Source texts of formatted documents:
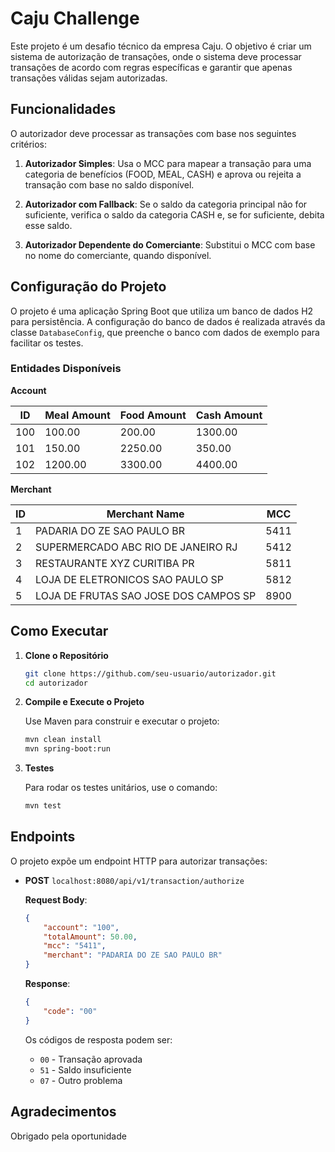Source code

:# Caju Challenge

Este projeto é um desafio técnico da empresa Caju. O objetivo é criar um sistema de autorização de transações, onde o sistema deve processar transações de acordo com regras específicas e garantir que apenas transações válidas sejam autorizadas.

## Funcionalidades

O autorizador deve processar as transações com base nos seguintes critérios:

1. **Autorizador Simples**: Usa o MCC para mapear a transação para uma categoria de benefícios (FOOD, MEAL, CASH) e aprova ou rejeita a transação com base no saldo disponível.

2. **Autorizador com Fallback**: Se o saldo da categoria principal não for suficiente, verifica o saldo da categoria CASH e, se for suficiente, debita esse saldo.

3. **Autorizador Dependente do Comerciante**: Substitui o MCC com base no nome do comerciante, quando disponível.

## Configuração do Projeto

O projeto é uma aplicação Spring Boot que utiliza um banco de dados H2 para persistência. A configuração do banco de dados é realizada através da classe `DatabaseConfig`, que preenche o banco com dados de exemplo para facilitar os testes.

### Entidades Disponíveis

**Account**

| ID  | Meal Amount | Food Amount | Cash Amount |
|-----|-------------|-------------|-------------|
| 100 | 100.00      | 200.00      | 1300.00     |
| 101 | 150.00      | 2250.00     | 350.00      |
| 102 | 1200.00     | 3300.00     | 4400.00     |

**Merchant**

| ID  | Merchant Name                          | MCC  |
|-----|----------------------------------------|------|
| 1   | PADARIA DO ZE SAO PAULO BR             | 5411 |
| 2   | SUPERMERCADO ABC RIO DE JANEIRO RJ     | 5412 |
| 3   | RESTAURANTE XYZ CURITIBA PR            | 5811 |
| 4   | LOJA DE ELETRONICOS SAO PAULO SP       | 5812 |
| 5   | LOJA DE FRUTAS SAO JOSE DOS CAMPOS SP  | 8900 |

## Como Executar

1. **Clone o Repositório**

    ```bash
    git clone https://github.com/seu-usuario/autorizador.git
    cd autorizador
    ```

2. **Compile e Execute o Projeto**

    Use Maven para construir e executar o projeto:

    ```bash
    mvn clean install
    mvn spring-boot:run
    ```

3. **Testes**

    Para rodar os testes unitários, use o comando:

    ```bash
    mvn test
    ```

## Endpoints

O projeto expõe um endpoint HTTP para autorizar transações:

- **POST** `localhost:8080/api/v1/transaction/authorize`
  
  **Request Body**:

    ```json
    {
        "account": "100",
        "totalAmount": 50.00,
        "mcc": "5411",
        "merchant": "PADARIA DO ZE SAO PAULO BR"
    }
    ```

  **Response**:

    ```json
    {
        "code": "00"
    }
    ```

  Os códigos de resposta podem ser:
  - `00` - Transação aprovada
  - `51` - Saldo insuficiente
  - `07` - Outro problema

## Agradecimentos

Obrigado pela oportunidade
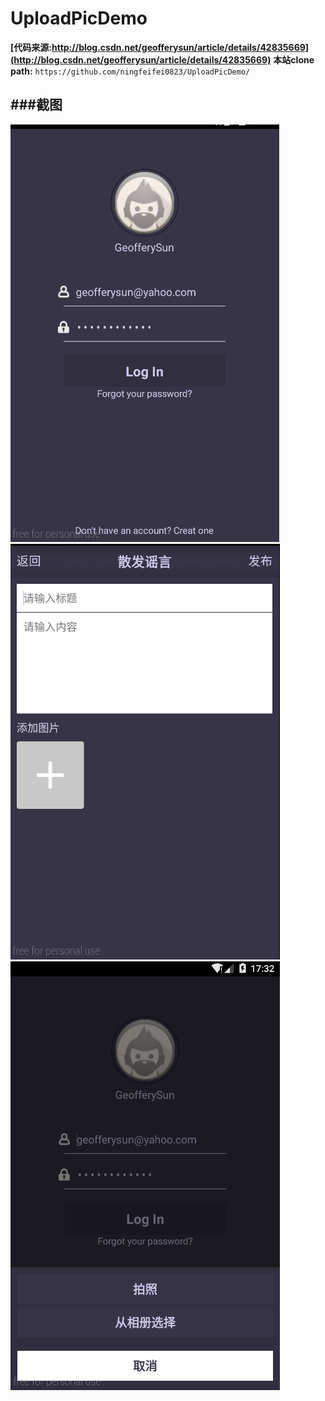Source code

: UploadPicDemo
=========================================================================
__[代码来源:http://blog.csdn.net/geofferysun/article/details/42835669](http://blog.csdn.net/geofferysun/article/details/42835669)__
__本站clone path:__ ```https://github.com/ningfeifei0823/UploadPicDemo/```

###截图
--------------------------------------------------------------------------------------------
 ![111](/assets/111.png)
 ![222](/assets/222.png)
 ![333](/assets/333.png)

→ **AIM OF THE TASK**:
Exclude all pictures and reproduce verbatim the lines running from the line that contains "O projeto expõe" to the end of the data above, both ends included.

→ **YOUR SOLUTION**:
O projeto expõe um endpoint HTTP para autorizar transações:

- **POST** `localhost:8080/api/v1/transaction/authorize`
  
  **Request Body**:

    ```json
    {
        "account": "100",
        "totalAmount": 50.00,
        "mcc": "5411",
        "merchant": "PADARIA DO ZE SAO PAULO BR"
    }
    ```

  **Response**:

    ```json
    {
        "code": "00"
    }
    ```

  Os códigos de resposta podem ser:
  - `00` - Transação aprovada
  - `51` - Saldo insuficiente
  - `07` - Outro problema

## Agradecimentos

Obrigado pela oportunidade
Source code

: UploadPicDemo
=========================================================================
__[代码来源:http://blog.csdn.net/geofferysun/article/details/42835669](http://blog.csdn.net/geofferysun/article/details/42835669)__
__本站clone path:__ ```https://github.com/ningfeifei0823/UploadPicDemo/```

###截图
--------------------------------------------------------------------------------------------
 ![111](/assets/111.png)
 ![222](/assets/222.png)
 ![333](/assets/333.png)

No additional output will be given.